On pourrait commencer par dire qu’Yves-Jacques Bouin ne s’est pas trop cassé la tête pour chercher un titre puisqu’il a repris celui de la collection : Parcelles. Mais ce serait pour sourire. Yves-Jacques a d’abord créé une forme, très précise : une sorte de citation en haut, comme une exergue où en gras le titre apparaît, qui de même en gras sera aussi la clausule du texte. Et ce dernier commence obligatoirement par le titre général : par celle, ce qui entraîne de fait un titre au féminin. Le poème sera plus libre bien entendu en dehors de ces contraintes liminaires. Cette forme bien cadrée se révèle très efficace. Et le poète comme un Francis Ponge mâtiné d’Oulipo revisite un certain nombre de thèmes, d’objets, de sujets à sa façon. Si l’on pouvait classer ces pages, je penserais à deux catégories très opposées, il suffit d’égrener les titres : la lumière, la route, l’idée, la passante, la lueur, la fenêtre (deux fois), la flamme, d’un côté et de l’autre : la nuit, l’absence, les larmes, l’enfance, la chambre, la voix, l’attente, l’écriture (deux fois). Jour/nuit, dedans/dehors… l’opposition est évidente. A force d’écarquiller le noir pour être sûr de la voir // La nuit Est-ce la féminité des titres ? En tout cas, il y a chez Yves-Jacques Bouin une vraie sensualité qui nappe tous ses textes intimes. De même qu’à l’inverse pour ses poèmes lumineux, de vraies petites trouvailles émaillent les vers : Au cœur de la ville assis / A la terrasse des pensées ou bien (La table) Qui soutient les coudes / Des conversations Enfin il ne dédaigne pas travailler sur les sonorités : Bombyx battant des ailes au fond du pharynx ou bien Se nourrir de la fente / que la lumière enfante et sur les images, ainsi ce superbe oxymore : Un incendie de pénombre Encore une fois Yves-Jacques Bouin s’affirme comme un poète très fin, très délié, très délicat et pour tout dire très élégant. Jacmo – Revue Décharge.

 
Un Bouin, c'est tout
éditions l'Improviste / 2013 - 15€

 
Autobiographie d’un amoureux de poésie à laquelle il rend hommage (Michaux, Desnos, Reverdy, Pessoa, Rimbaud, etc.) et dont il se délecte avec gourmandise, ce livre raconte l’enfance au milieu des mots. Il cherche « la parole de côté », de traverse, dans cette évocation humoristique de la création littéraire, de la posture d’écrivain, de la gloire ou de l’oubli, du travail sur le nom. L’écrivain se construit ainsi peu à peu, en tâtonnant, sans jamais aboutir : « je ne suis pas la version définitive de moi-même ». Parlant de lui, il parle de nous.

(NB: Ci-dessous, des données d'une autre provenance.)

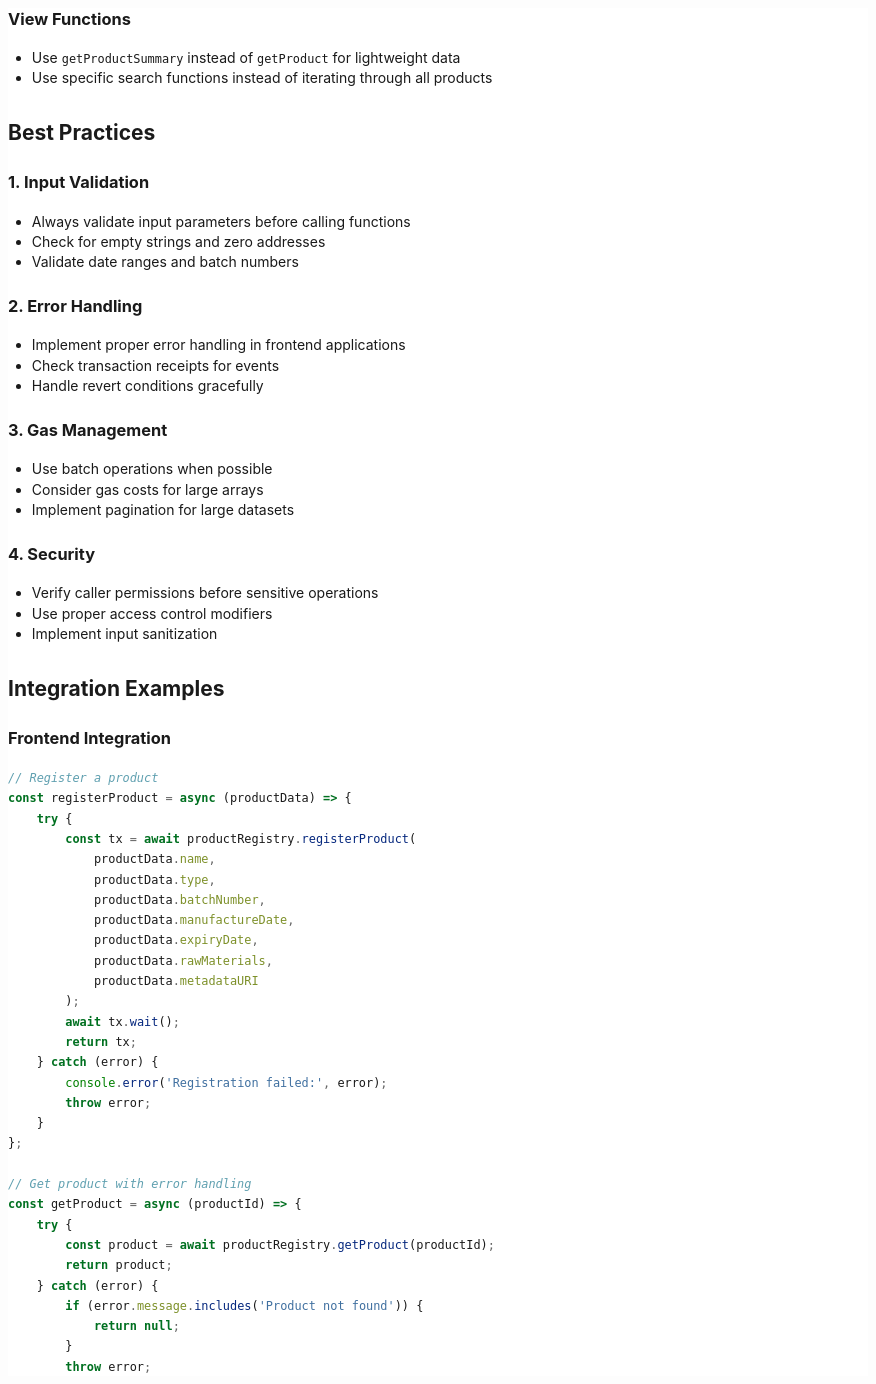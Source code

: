 ### View Functions
- Use `getProductSummary` instead of `getProduct` for lightweight data
- Use specific search functions instead of iterating through all products

## Best Practices

### 1. Input Validation
- Always validate input parameters before calling functions
- Check for empty strings and zero addresses
- Validate date ranges and batch numbers

### 2. Error Handling
- Implement proper error handling in frontend applications
- Check transaction receipts for events
- Handle revert conditions gracefully

### 3. Gas Management
- Use batch operations when possible
- Consider gas costs for large arrays
- Implement pagination for large datasets

### 4. Security
- Verify caller permissions before sensitive operations
- Use proper access control modifiers
- Implement input sanitization

## Integration Examples

### Frontend Integration
```javascript
// Register a product
const registerProduct = async (productData) => {
    try {
        const tx = await productRegistry.registerProduct(
            productData.name,
            productData.type,
            productData.batchNumber,
            productData.manufactureDate,
            productData.expiryDate,
            productData.rawMaterials,
            productData.metadataURI
        );
        await tx.wait();
        return tx;
    } catch (error) {
        console.error('Registration failed:', error);
        throw error;
    }
};

// Get product with error handling
const getProduct = async (productId) => {
    try {
        const product = await productRegistry.getProduct(productId);
        return product;
    } catch (error) {
        if (error.message.includes('Product not found')) {
            return null;
        }
        throw error;
```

Je crois que tout n'est pa fini, je vole
éditions Rhubarbe / 2014 - 10€


Né d'une résidence d'écriture à Edenkoben (Allemagne) en 2011, ce livre est tout à la fois un journal et un receuil de poésie. Mais aussi une médiation souriante sur les mots, leur naissance, leur vie sur la page et sur la langue, leur musique, leur pouvoir toujours neuf d'émerveillement.
On y croisera un petit garçon qui avait très envie, un chat, une g"ante endormie, une foule de quarks et de neutrinos, de mystérieux Elwetrisch et, lancé à leur poursuite, un poète. (Alain Kewes).
 
Une passée de paroles
éditions Mazette (réédition) / 2016 - 10€

"Dans le secret des poèmes il y a des rencontres." L'embellie des poèmes de YjB réjouit l'âme. Les images poétiques si présentes sont puisées au plus profond, "Entre les deux rives mouvantes / Du rêve et du réel". Un beau recueil vivifié par une sensibilité affûtée. (Odile Bonneel).